Other articles in this series:
Sideout by Pass Quality Pt2
Sideout by Pass Quality Pt3
As volleyball coaches, we generally understand that pass quality influences sideout quality. I’ve done into that topic a few times this summer and introduced the idea of Expected Sideout as a metric that quantifies exactly how that passing quality contributes to sideout ability.
Expected Sideout is more of an evaluation method. You can use it to see you most effective servers, or in a comparison to actual sideout to help quickly determine training priorities.
The layer beyond just looking at an Expected Sideout number is to examine your sideout % by pass quality. I find myself looking at these numbers more than the xSO or xFBSO numbers now. xSO and xFBSO tell you a lot about your serve/pass game, but I find that the best information about offense and defense is found by parsing the Sideout By Pass Quality statistics.
I’ll show what this looks like in practice, a few different ways.
Let’s parse some things out. Let’s talk Earned Sideout. You can see the Earned Sideout for Canada was 64% and for China it was 53%. We can also see how it was earned by each pass quality. The sideout on Bad Pass was essentially a wash, but we earned a small-to-moderate advantage in each of the other pass qualities.

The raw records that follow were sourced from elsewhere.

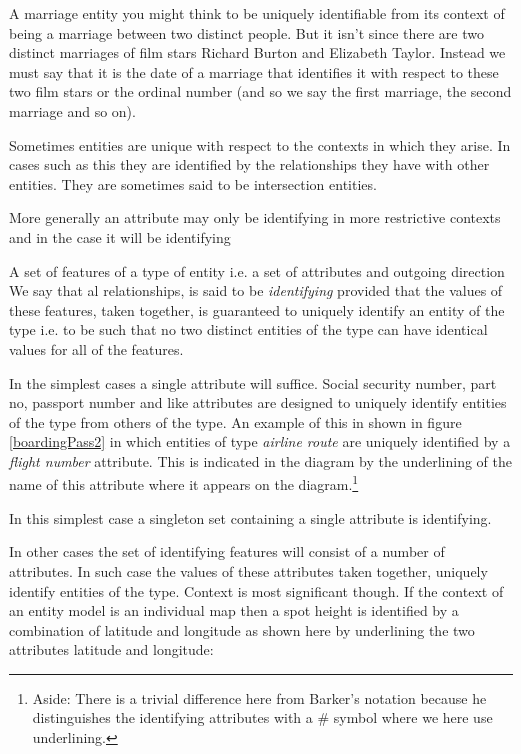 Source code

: \mynote
A marriage entity you might think to be uniquely identifiable from its context of being a marriage between two distinct people. But it isn't since there are two distinct marriages of film stars Richard Burton and Elizabeth Taylor. Instead we must say that it is the date of a marriage that identifies it with respect to these two film stars or the ordinal number (and so we say the first marriage, the second marriage and so on).

\mynote Sometimes entities are unique with respect to the contexts in which they arise. In cases such as this they are identified by the relationships they have with other entities. They are sometimes said to be intersection entities.




\mynote
More generally an attribute may only be identifying in more restrictive contexts and in the case it will be identifying 


\mynote A set of features of a type of entity i.e. a set of attributes and outgoing direction We say that al relationships, is said to be \textit{identifying} provided that the values of these features,
taken together, is guaranteed to uniquely identify an entity of the type i.e. to be such that no two distinct entities of the type can have identical values for all of the features. 

\mynote In the simplest cases a single attribute will suffice. Social security number, part no, 
passport number and like attributes are designed to uniquely identify entities of the type from others of the type. 
An example of this 
in  shown in figure \ref{boardingPass2} in which entities of type \textit{airline route} are uniquely identified by a \textit{flight number} attribute.
This is
indicated in the diagram  by the underlining of the name of this attribute where it appears on the diagram.\footnote{Aside: There is a trivial difference here from Barker's notation because he distinguishes the identifying attributes with a \# symbol where we here use  underlining.} 

\mynote In this simplest case  a singleton set containing a single attribute is identifying.

\mynote In other cases the set of identifying features will consist of a number of attributes. In such case  the values of these attributes taken together, uniquely identify entities of the type. Context is most significant though. 
If the context of an entity model is an individual map then a spot height is identified by a combination of latitude and longitude as shown here by underlining the two attributes latitude and longitude: 

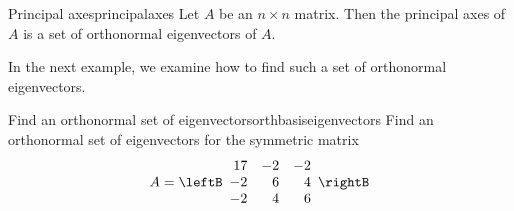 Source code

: \begin{definition}{Principal axes}{principalaxes}
Let $A$ be an $n \times n$ matrix. Then the principal axes of $A$ is a set of orthonormal eigenvectors of $A$.
\end{definition}

In the next example, we examine how to find such a set of orthonormal eigenvectors.

\begin{example}{Find an orthonormal set of eigenvectors}{orthbasiseigenvectors}
Find an orthonormal set of eigenvectors for the symmetric matrix
\begin{equation*}
A = \leftB
\begin{array}{rrr}
17 & -2 & -2 \\
-2 & 6 & 4 \\
-2 & 4 & 6
\end{array}
\rightB
\end{equation*}
\end{example}

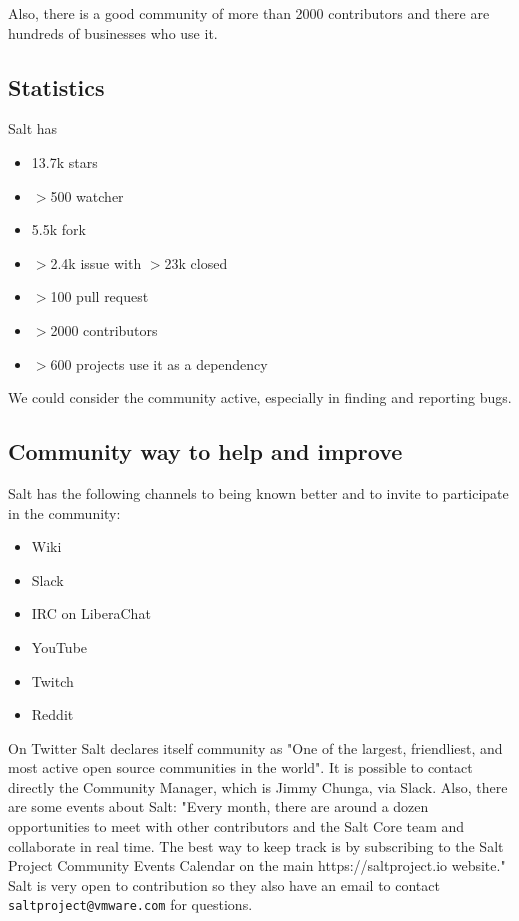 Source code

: \documentclass[12pt,a4paper,openright,twoside]{book}
\begin{document}
Also, there is a good community of more than 2000 contributors and there are hundreds of businesses who use it.

\subsection{Statistics}
Salt has 
\begin{itemize}
    \item 13.7k stars
    \item $>$500 watcher
    \item 5.5k fork
    \item $>$2.4k issue with $>$23k closed
    \item $>$100 pull request
    \item $>$2000 contributors
    \item $>$600 projects use it as a dependency
\end{itemize}

We could consider the community active, especially in finding and reporting bugs.

\subsection{Community way to help and improve}


Salt has the following channels to being known better and to invite to participate in the community:
\begin{itemize}
    \item Wiki
    \item Slack
    \item IRC on LiberaChat
    \item YouTube
    \item Twitch
    \item Reddit
\end{itemize}
On Twitter Salt declares itself community as "One of the largest, friendliest, and most active open source communities in the world"\cite{saltTwitter}.
It is possible to contact directly the Community Manager, which is Jimmy Chunga, via Slack.
Also, there are some events about Salt:
"Every month, there are around a dozen opportunities to meet with other contributors and the Salt Core team and collaborate in real time. The best way to keep track is by subscribing to the Salt Project Community Events Calendar on the main https://saltproject.io website."\cite{saltGitHub}
Salt is very open to contribution so they also have an email to contact \texttt{saltproject@vmware.com} for questions.
\end{document}
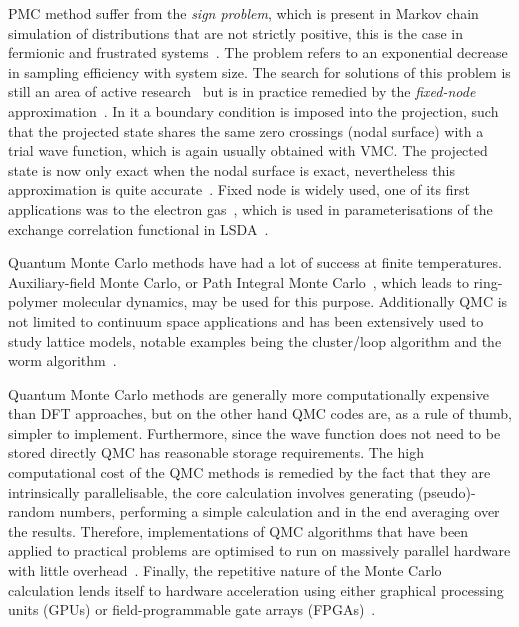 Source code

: \documentclass[final,3p,times,twocolumn]{elsarticle}
\begin{document}
		PMC method suffer from the \emph{sign problem}, which is present in Markov chain simulation of distributions that are not strictly positive, this is the case in fermionic and frustrated systems~\cite{gubernatis_kawashima_werner_2016}. The problem refers to an exponential decrease in sampling efficiency with system size. The search for solutions of this problem is still an area of active research~\cite{foulkes2001quantum} but is in practice remedied by the \emph{fixed-node} approximation~\cite{anderson1975random}. In it a boundary condition is imposed into the projection, such that the projected state shares the same zero crossings (nodal surface) with a trial wave function, which is again usually obtained with VMC. The projected state is now only exact when the nodal surface is exact, nevertheless this approximation is quite accurate~\cite{foulkes2001quantum}. Fixed node is widely used, one of its first applications was to the electron gas~\cite{ceperley1980ground}, which is used in parameterisations of the  exchange correlation functional in LSDA~\cite{vosko1980accurate}.
	
		Quantum Monte Carlo methods have had a lot of success at finite temperatures. Auxiliary-field Monte Carlo, or Path Integral Monte Carlo~\cite{ceperley1995path}, which leads to ring-polymer molecular dynamics, may be used for this purpose. Additionally QMC is not limited to continuum space applications and has been extensively used to study lattice models, notable examples being the cluster/loop algorithm and the worm algorithm~\cite{gubernatis_kawashima_werner_2016, prokof1998exact}.
	
		Quantum Monte Carlo methods are generally more computationally expensive than DFT approaches, but on the other hand QMC codes are, as a rule of thumb, simpler to implement. Furthermore, since the wave function does not need to be stored directly QMC has reasonable storage requirements. The high computational cost of the QMC methods is remedied by the fact that they are intrinsically parallelisable, the core calculation involves generating (pseudo)-random numbers, performing a simple calculation and in the end averaging over the results. Therefore, implementations of QMC algorithms that have been applied to practical problems are optimised to run on massively parallel hardware with little overhead~\cite{needs2020variational}. Finally, the repetitive nature of the Monte Carlo calculation lends itself to hardware acceleration using either graphical processing units (GPUs) or field-programmable gate arrays (FPGAs)~\cite{austin2012quantum}.
		
\end{document}

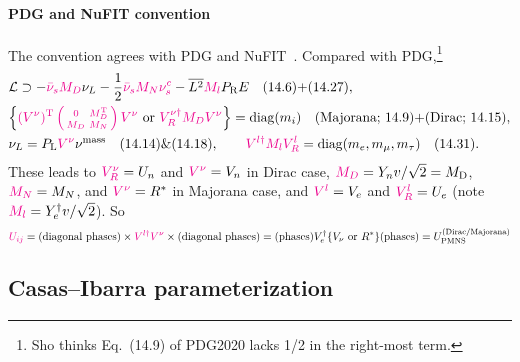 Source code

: \documentclass[CheatSheet]{subfiles}
\newcommand\MD[1][]{M_{\mathrm{D}#1}}
\begin{document}
\paragraph{PDG and NuFIT convention} The convention agrees with PDG \cite[\S14]{PDG2020} and NuFIT~\cite[v5.0]{NUFIT}. Compared with PDG,\footnote{Sho thinks Eq.~(14.9) of PDG2020 lacks 1/2 in the right-most term.}
\begin{align*}
& \mathcal L
\supset
 -{\color{magenta}\bar\nu_s} {\color{magenta}M_D} \nu_L
 -\frac12{\color{magenta}\bar\nu_s} {\color{magenta}M_N} {\color{magenta}\nu^c_s}
 -\overline{L^2}{\color{magenta}M_l}P_{\mathrm{R}} E\quad\text{(14.6)+(14.27)},\\
&
\Bigl\{{\color{magenta}(V^{\nu})^{\mathrm{T}} \left(\begin{smallmatrix}0&M_D^{\mathrm{T}} \\ M_D &M_N\end{smallmatrix}\right) V^\nu}\text{~or~}{\color{magenta}V_R^{\nu\dagger}M_D V^\nu}\Bigr\}=\operatorname{\mathrm{diag}}(m_i)\quad
\text{(Majorana; 14.9)+(Dirac; 14.15)},\\
&\nu_{L}=P_{\mathrm{L}}{\color{magenta}V^\nu}\nu^{\text{mass}}\quad\text{(14.14)\&(14.18)},\qquad
{\color{magenta}V^{l\dagger}M_l V^l_R}=\operatorname{\mathrm{diag}}(m_e,m_\mu,m_\tau)\quad\text{(14.31)}.
\end{align*}
These leads to ${\color{magenta}V^\nu_R}=U_n$ and ${\color{magenta}V^\nu}=V_n$ in Dirac case, $\CONV{M_D} = \Yn v/\sqrt2=\MD$, ${\color{magenta}M_N}=M_N$, and ${\color{magenta}V^\nu}=R^*$ in Majorana case, and ${\color{magenta}V^{l}}=V_e$ and ${\color{magenta}V_R^l}=U_e$ (note ${\color{magenta}M_l}=Y_e^\dagger v/\sqrt{2}$).
So
\begin{equation*}
 {\color{magenta}U_{ij}} = \text{(diagonal phases)}\times{\color{magenta}V^{l\dagger}}{\color{magenta}V^{\nu}}\times\text{(diagonal phases)}=\text{(phases)}V_e^\dagger \{V_\nu\text{~or~}R^*\}\text{(phases)}= U_{\mathrm{PMNS}}^{\text{(Dirac/Majorana)}}
\end{equation*}



\subsection{Casas--Ibarra parameterization}
\end{document}
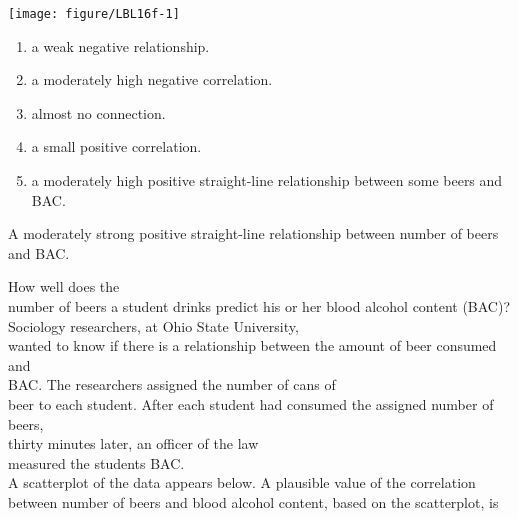 \documentclass[11pt]{book}\usepackage[]{graphicx}\usepackage[]{color}
\newenvironment{knitrout}{}{} %
\begin{document}
\begin{exercises}
\begin{exercise}
\begin{knitrout}\footnotesize
{}\color{fgcolor}

{\centering \texttt{[image: figure/LBL16f-1]} 

}



\end{knitrout}

      \begin{enumerate}
      \item a weak negative relationship.
      \item a moderately high negative correlation.
      \item almost no connection.
      \item a small positive correlation.
      \item a moderately high positive straight-line relationship between some beers and \\ BAC.
      \end{enumerate}
      \vspace{5mm}

  \end{exercise}
  \begin{solution}    %
  
    A moderately strong positive straight-line relationship between number of beers and BAC.
  
  \end{solution}

  \begin{exercise} %

    How well does the \\ number of beers a student drinks predict his or her
blood alcohol content (BAC)? Sociology researchers, at Ohio State University, \\ wanted to know if there is a relationship between the amount of beer consumed and \\ BAC. The researchers assigned the number of cans of \\ beer to each student. After each student had consumed the assigned number of beers, \\ thirty minutes later, an officer of the law \\ measured the students BAC.  \\ \cite{OSU2016}
A scatterplot of the data appears below.  A plausible value of the correlation between number of beers and blood alcohol content, based on the scatterplot, is


\end{exercise}
\end{exercises}
\end{document}
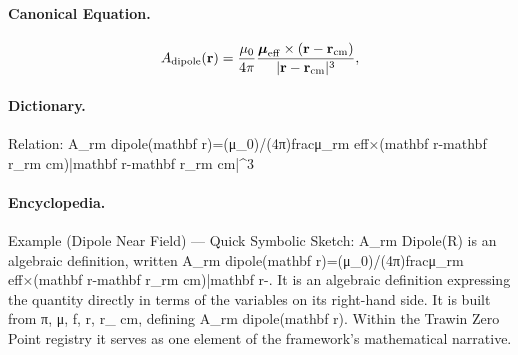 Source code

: \paragraph{Canonical Equation.}
\[
A_{\rm dipole}(\mathbf r)=\frac{\mu_0}{4\pi}\frac{\boldsymbol{\mu}_{\rm eff}\times(\mathbf r-\mathbf r_{\rm cm})}{|\mathbf r-\mathbf r_{\rm cm}|^3},
\]

\paragraph{Dictionary.}
Relation: A\_rm dipole(mathbf r)=(μ\_0)/(4π)fracμ\_rm eff×(mathbf r-mathbf r\_rm cm)|mathbf r-mathbf r\_rm cm|\textasciicircum{}3

\paragraph{Encyclopedia.}
Example (Dipole Near Field) — Quick Symbolic Sketch: A\_rm Dipole(R) is an algebraic definition, written A\_rm dipole(mathbf r)=(μ\_0)/(4π)fracμ\_rm eff×(mathbf r-mathbf r\_rm cm)|mathbf r-. It is an algebraic definition expressing the quantity directly in terms of the variables on its right-hand side. It is built from π, μ, f, r, r\_ cm, defining A\_rm dipole(mathbf r). Within the Trawin Zero Point registry it serves as one element of the framework's mathematical narrative.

Many teams, including me, like to combine Perfect and Good to become “In-System” Sideout.
You can also combine Medium and Bad to be “Out-of-System” Sideout:
It all just depends on what you want to look at, the more you expand the data, the more accurately you can parse the situation, but you add nosie. When you compres the data, it’s more reliable, but less specific.
I do think it’s worth separating your Medium pass actions from your Bad pass actions. Even though the total data is quite a bit smaller (teams at many levels tend to be at or over 50% In-System, so the Medium and Bad Pass buckets are often less than half the size), I think they are fundamentally different from each other in a way that Perfect and Good Pass are not. Medium Pass situations are often still about scoring, while, at most levels, Bad Pass situations are more about managing the game and setting up the chance to defend in transition.
Here is a screenshot of a simple diagnostic that I use both in-match (hence the bare-bones formatting) and post-match to put all this into a package.
If I had to use one snippet that showed as much relevant data as I want in the sideout phase without adding too much noise, it would be that one. I always want to see total Sideout %, and then I like breaking it down by InSys, Medium, and Bad Pass situations. I also want to see the total Good Pass % as well as the Dead Balls- aces and overpasses. This helps me see the effect of quality of pass, losing opportunities to sideout at all (aces and overpasses) and how they all fit together.
I’ll expand on this more in upcoming posts, but if the Triangle is my first level of post-match diagnostic, this is my second level.